Welcome to the AHS 2020 ePoster Session. Please scroll down to view all of the submitted posters or press Control-F to search. To view the poster and its abstract, click on the poster image. Many posters also have a brief audio introduction which can be played by going to the bottom of the poster screen.
P062: PREOPERATIVE BOTOX FOR LOSS OF DOMAIN: EXPANDING THE REALM OF MINIMALLY INVASIVE HERNIA REPAIR
Hazim Hakmi; Amir Sohail, MD; Joaquin Cagliani, MD; Leo Amodu; Nicholas Georgiou, MD; Jason Hoffman, MD; David Halpern; NYU-Winthrop
Loss of Domain (LOD) due to a large abdominal hernia can be challenging to many surgeons. Depending on the size of the defect and sac, and reducibility of the abdominal contents, different algorithms are used for repair of ventral hernias. Some large non-reducible and partially reducible hernias with LOD are deemed inoperable.
The emergence of preoperative Botulin Toxin-A (BTA) injections to allow surgical repair in such patients is not a novel concept. Despite the use of BTA, many patients still require the use of abdominal wall component separation techniques in order to achieve successful repair. The large hernia defects, redundant skin and complex anatomy of patients with LOD have traditionally led surgeons to choose and open approach for surgical repair. As compared to open surgery, previous studies have shown that robotic techniques offer decreased cost, wound complication rate, and length of stay. We have expanded the use of BTA as an adjunct to robotic abdominal wall reconstruction in order determine its feasibility, and whether the benefits of the robot would apply to this unique patient population. We are not aware of another published series in which the robot was used for myofascial release post BTA.
In our cohort, we used CT and adjunctive ultrasound guided BTA injections at 3 select points on each side of the abdominal wall. We injected ~8.3cc of 2 units/cc into each muscle of the triple layer (external oblique, internal oblique, and transversus abdominis) to a max of 50 units at each injection site. A total of 150 units was injected on each side of the abdominal wall (300 units per patient). The technique was modified with each patient in order to target the area of muscle with the greatest degree of contracture.
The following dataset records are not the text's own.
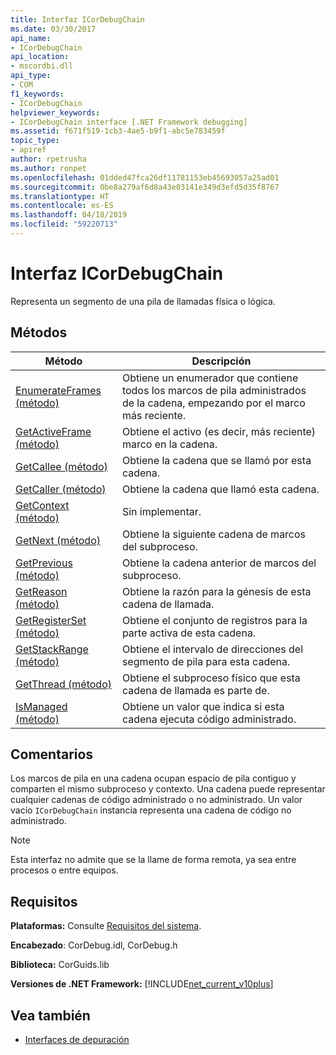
 ```yaml
---
title: Interfaz ICorDebugChain
ms.date: 03/30/2017
api_name:
- ICorDebugChain
api_location:
- mscordbi.dll
api_type:
- COM
f1_keywords:
- ICorDebugChain
helpviewer_keywords:
- ICorDebugChain interface [.NET Framework debugging]
ms.assetid: f671f519-1cb3-4ae5-b9f1-abc5e783459f
topic_type:
- apiref
author: rpetrusha
ms.author: ronpet
ms.openlocfilehash: 01dded47fca26df11781153eb45693057a25ad01
ms.sourcegitcommit: 0be8a279af6d8a43e03141e349d3efd5d35f8767
ms.translationtype: HT
ms.contentlocale: es-ES
ms.lasthandoff: 04/18/2019
ms.locfileid: "59220713"
---
```

# <a name="icordebugchain-interface"></a>Interfaz ICorDebugChain

Representa un segmento de una pila de llamadas física o lógica.  
  
## <a name="methods"></a>Métodos  
  
|Método|Descripción|  
|------------|-----------------|  
|[EnumerateFrames (método)](../../../../docs/framework/unmanaged-api/debugging/icordebugchain-enumerateframes-method.md)|Obtiene un enumerador que contiene todos los marcos de pila administrados de la cadena, empezando por el marco más reciente.|  
|[GetActiveFrame (método)](../../../../docs/framework/unmanaged-api/debugging/icordebugchain-getactiveframe-method.md)|Obtiene el activo (es decir, más reciente) marco en la cadena.|  
|[GetCallee (método)](../../../../docs/framework/unmanaged-api/debugging/icordebugchain-getcallee-method.md)|Obtiene la cadena que se llamó por esta cadena.|  
|[GetCaller (método)](../../../../docs/framework/unmanaged-api/debugging/icordebugchain-getcaller-method.md)|Obtiene la cadena que llamó esta cadena.|  
|[GetContext (método)](../../../../docs/framework/unmanaged-api/debugging/icordebugchain-getcontext-method.md)|Sin implementar.|  
|[GetNext (método)](../../../../docs/framework/unmanaged-api/debugging/icordebugchain-getnext-method.md)|Obtiene la siguiente cadena de marcos del subproceso.|  
|[GetPrevious (método)](../../../../docs/framework/unmanaged-api/debugging/icordebugchain-getprevious-method.md)|Obtiene la cadena anterior de marcos del subproceso.|  
|[GetReason (método)](../../../../docs/framework/unmanaged-api/debugging/icordebugchain-getreason-method.md)|Obtiene la razón para la génesis de esta cadena de llamada.|  
|[GetRegisterSet (método)](../../../../docs/framework/unmanaged-api/debugging/icordebugchain-getregisterset-method.md)|Obtiene el conjunto de registros para la parte activa de esta cadena.|  
|[GetStackRange (método)](../../../../docs/framework/unmanaged-api/debugging/icordebugchain-getstackrange-method.md)|Obtiene el intervalo de direcciones del segmento de pila para esta cadena.|  
|[GetThread (método)](../../../../docs/framework/unmanaged-api/debugging/icordebugchain-getthread-method.md)|Obtiene el subproceso físico que esta cadena de llamada es parte de.|  
|[IsManaged (método)](../../../../docs/framework/unmanaged-api/debugging/icordebugchain-ismanaged-method.md)|Obtiene un valor que indica si esta cadena ejecuta código administrado.|  
  
## <a name="remarks"></a>Comentarios  
 Los marcos de pila en una cadena ocupan espacio de pila contiguo y comparten el mismo subproceso y contexto. Una cadena puede representar cualquier cadenas de código administrado o no administrado. Un valor vacío `ICorDebugChain` instancia representa una cadena de código no administrado.  
  
> [!NOTE]
>  Esta interfaz no admite que se la llame de forma remota, ya sea entre procesos o entre equipos.  
  
## <a name="requirements"></a>Requisitos  
 **Plataformas:** Consulte [Requisitos del sistema](../../../../docs/framework/get-started/system-requirements.md).  
  
 **Encabezado**: CorDebug.idl, CorDebug.h  
  
 **Biblioteca:** CorGuids.lib  
  
 **Versiones de .NET Framework:** [!INCLUDE[net_current_v10plus](../../../../includes/net-current-v10plus-md.md)]  
  
## <a name="see-also"></a>Vea también

- [Interfaces de depuración](../../../../docs/framework/unmanaged-api/debugging/debugging-interfaces.md)
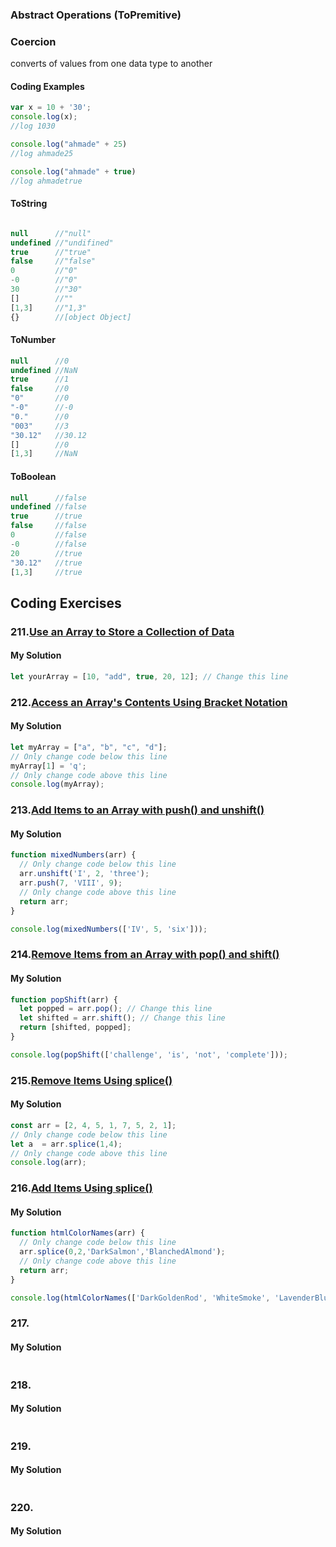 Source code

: ### Abstract Operations (ToPremitive)

### Coercion
converts of values from one data type to another
#### Coding Examples
```javascript
var x = 10 + '30';
console.log(x);
//log 1030

console.log("ahmade" + 25)
//log ahmade25

console.log("ahmade" + true)
//log ahmadetrue
```

#### ToString
```javascript

null      //"null"
undefined //"undifined"
true      //"true"
false     //"false"
0         //"0"
-0        //"0"
30        //"30"
[]        //""
[1,3]     //"1,3"
{}        //[object Object] 
```
#### ToNumber
```javascript
null      //0
undefined //NaN
true      //1
false     //0
"0"       //0
"-0"      //-0
"0."      //0
"003"     //3
"30.12"   //30.12
[]        //0
[1,3]     //NaN
```
#### ToBoolean
```javascript
null      //false
undefined //false
true      //true
false     //false
0         //false
-0        //false
20        //true 
"30.12"   //true
[1,3]     //true
```
## Coding Exercises
### 211.[Use an Array to Store a Collection of Data](https://www.freecodecamp.org/learn/javascript-algorithms-and-data-structures/basic-data-structures/use-an-array-to-store-a-collection-of-data)
#### My Solution
```javascript
let yourArray = [10, "add", true, 20, 12]; // Change this line
```
### 212.[Access an Array's Contents Using Bracket Notation](https://www.freecodecamp.org/learn/javascript-algorithms-and-data-structures/basic-data-structures/access-an-arrays-contents-using-bracket-notation)
#### My Solution
```javascript
let myArray = ["a", "b", "c", "d"];
// Only change code below this line
myArray[1] = 'q';
// Only change code above this line
console.log(myArray);
```
### 213.[Add Items to an Array with push() and unshift()](https://www.freecodecamp.org/learn/javascript-algorithms-and-data-structures/basic-data-structures/add-items-to-an-array-with-push-and-unshift)
#### My Solution
```javascript
function mixedNumbers(arr) {
  // Only change code below this line
  arr.unshift('I', 2, 'three'); 
  arr.push(7, 'VIII', 9);
  // Only change code above this line
  return arr;
}

console.log(mixedNumbers(['IV', 5, 'six']));
```
### 214.[Remove Items from an Array with pop() and shift()](https://www.freecodecamp.org/learn/javascript-algorithms-and-data-structures/basic-data-structures/remove-items-from-an-array-with-pop-and-shift)
#### My Solution
```javascript
function popShift(arr) {
  let popped = arr.pop(); // Change this line
  let shifted = arr.shift(); // Change this line
  return [shifted, popped];
}

console.log(popShift(['challenge', 'is', 'not', 'complete']));
```
### 215.[Remove Items Using splice()](https://www.freecodecamp.org/learn/javascript-algorithms-and-data-structures/basic-data-structures/remove-items-using-splice)
#### My Solution
```javascript
const arr = [2, 4, 5, 1, 7, 5, 2, 1];
// Only change code below this line
let a  = arr.splice(1,4);
// Only change code above this line
console.log(arr);
```
### 216.[Add Items Using splice()](https://www.freecodecamp.org/learn/javascript-algorithms-and-data-structures/basic-data-structures/add-items-using-splice)
#### My Solution
```javascript
function htmlColorNames(arr) {
  // Only change code below this line
  arr.splice(0,2,'DarkSalmon','BlanchedAlmond');
  // Only change code above this line
  return arr;
}

console.log(htmlColorNames(['DarkGoldenRod', 'WhiteSmoke', 'LavenderBlush', 'PaleTurquoise', 'FireBrick']));
```
### 217.[]()
#### My Solution
```javascript

```
### 218.[]()
#### My Solution
```javascript

```
### 219.[]()
#### My Solution
```javascript

```
### 220.[]()
#### My Solution
```javascript

```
A significant change on physical exam and CT scan imaging was achieved within 2–4 weeks post injection. There was a reduction in the hernia volume to peritoneal volume ratio post BTA.
The 3 patients that underwent surgical intervention in our case series had defects ranging from 10x12cm to 20x20cm. All were repaired using robotic transversus abdominis release (TAR). The post-operative length of stay was 3-4 days. We had only one post-operative complication, that patient developed a subcutaneous hematoma in the hernia sac. The hematoma became secondarily infected with MRSA, complicated by a small dehiscence of the fascia in the midline. The patient was successfully treated with a washout, wound vacuum placement and antibiotics without the need to explant the mesh.
It has been postulated that the duration of effect of BTA might offer a protective effect during the first 3-6 months of wound healing, allowing for decreased tension on the repair, and decreased hernia recurrence. BTA is also felt to decrease nociceptive pain. We noted improved cosmetic outcomes and no hernia recurrences.
Our case series has shown that robotic techniques can be applied to this highly complex and challenging group of patients. Further studies are necessary to determine the beneficial aspects of robotic repair in this unique population.